Qu’on parle de littérature, de musique, d’arts visuels, de design ou de contenu pour tous les types d’écrans (cinéma, télévision, téléphones intelligents, tablettes, ordinateurs, etc.), nos histoires, notre créativité et notre innovation voyagent. Elles parlent à l’imaginaire de nombreux publics à travers le monde.
Bien que le modèle traditionnel soit en mutation, une fenêtre de nouvelles opportunités s’est ouverte. Le consensus national est de plus en plus clair sur les avantages que les industries culturelles nous offrent. Riche d’artistes et d’artisans de talent, devant comme derrière la caméra, le secteur de la production de contenu sur écran a créé l’an dernier 179 000 emplois à temps plein au Canada. Ces postes bien rémunérés ont ajouté la somme impressionnante de 12,6 milliards de dollars au PIB.
Dans un monde de plus en plus fragmenté et polarisé, l’investissement dans le contenu créatif canadien n’est pas seulement souhaitable culturellement et économiquement, il constitue une partie intégrante de notre diplomatie publique. Ce contenu nous permet de faire valoir nos idéaux pour un monde plus généreux, prospère et écoresponsable. Les histoires que nous racontons sont le miroir de notre identité. En plus de rejoindre des gens de partout, elles portent aussi notre vision du monde actuel.
Malgré la révolution numérique qui bouleverse la sphère médiatique, incluant la multiplication des plateformes étrangères comme Netflix et Amazon Prime, le secteur de l’image canadien connaît toujours du succès. Certes, l’industrie doit faire face à une part de risques, mais il y a de nouvelles opportunités à saisir.

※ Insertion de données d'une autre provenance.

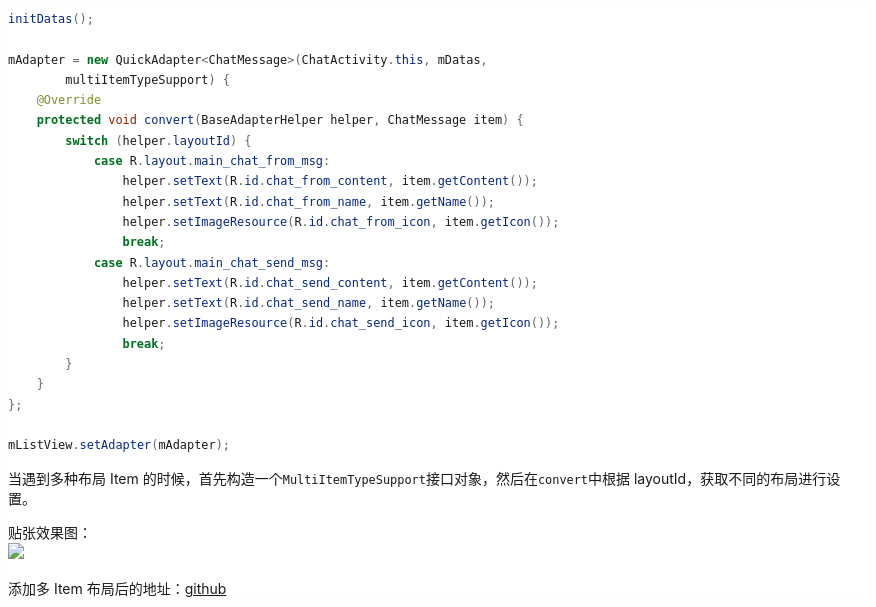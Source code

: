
 ```java
initDatas();

mAdapter = new QuickAdapter<ChatMessage>(ChatActivity.this, mDatas,
		multiItemTypeSupport) {
	@Override
	protected void convert(BaseAdapterHelper helper, ChatMessage item) {
		switch (helper.layoutId) {
			case R.layout.main_chat_from_msg:
				helper.setText(R.id.chat_from_content, item.getContent());
				helper.setText(R.id.chat_from_name, item.getName());
				helper.setImageResource(R.id.chat_from_icon, item.getIcon());
				break;
			case R.layout.main_chat_send_msg:
				helper.setText(R.id.chat_send_content, item.getContent());
				helper.setText(R.id.chat_send_name, item.getName());
				helper.setImageResource(R.id.chat_send_icon, item.getIcon());
				break;
		}
	}
};
	
mListView.setAdapter(mAdapter);
```
当遇到多种布局 Item 的时候，首先构造一个`MultiItemTypeSupport`接口对象，然后在`convert`中根据 layoutId，获取不同的布局进行设置。  

贴张效果图：  
![](image/snapshot.png)  

添加多 Item 布局后的地址：[github](https://github.com/hongyangAndroid/base-adapter-helper)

Un investissement avisé est nécessaire si nous voulons continuer à avoir de l’impact ici comme à l’étranger. Le Groupe d’examen du cadre législatif en matière de radiodiffusion et de télécommunications vient de publier son rapport final. Steven Guilbeault, le nouveau ministre du Patrimoine canadien, a déjà commencé à rencontrer des joueurs clés de l’industrie pour dresser un portrait complet de la communauté de créateurs et de producteurs culturels.
Au-delà des chiffres et des considérations politiques, il suffit de regarder nos productions pour constater l’évidence de notre succès. Nos séries sont exceptionnelles et n’ont rien à envier avec ce qui se fait de meilleur dans le monde.
Par exemple, depuis novembre, un partenariat entre Radio-Canada et France Télévisions permet à plusieurs productions québécoises d’être accessibles au public européen via la plateforme france.tv, notamment les séries de fiction « District 31 », « Ruptures », « Trop » et le documentaire « BYE ».
Créé au Québec, le concept de l’émission « Révolution » (TVA) est aujourd’hui adapté ailleurs dans le monde, entre autres en Russie et en Lituanie. Cette populaire compétition télévisée axée sur la danse a hérité récemment du titre de Format de l’année par le magazine Playback.
Regardée dans l’ensemble de la francophonie, la chaîne YouTube du diffuseur franco-ontarien TFO dépasse maintenant le milliard de vues !
Adoptée par des millions de fans en Corée du Sud, la comédie de situation « Kim’s Convenience » (CBC) a remporté le titre de la Fiction étrangère la plus populaire aux Seoul International Drama Awards en 2019.
La série et les acteurs de « Schitt’s Creek » (CBC, Séries+) sont suivis par de nombreux irréductibles aux États-Unis, qui leur vouent un véritable culte. Les personnages sont devenus des modèles – et des générateurs de memes – pour la nouvelle génération LGBTQ. La comédie a ontenu quatre nominations aux Emmy cette année.
Des compagnies comme la montréalaise Moment Factory jouent un rôle de premier plan dans le développement de nouvelles formes de contenus et d’expérience novatrices.
Le secteur du jeu vidéo et de la réalité virtuelle sont en complète ébullition. Citons seulement le jeu « The Darwin Project », conçu à Montréal, qui a fait l’unanimité en réinventant le genre de la bataille royale.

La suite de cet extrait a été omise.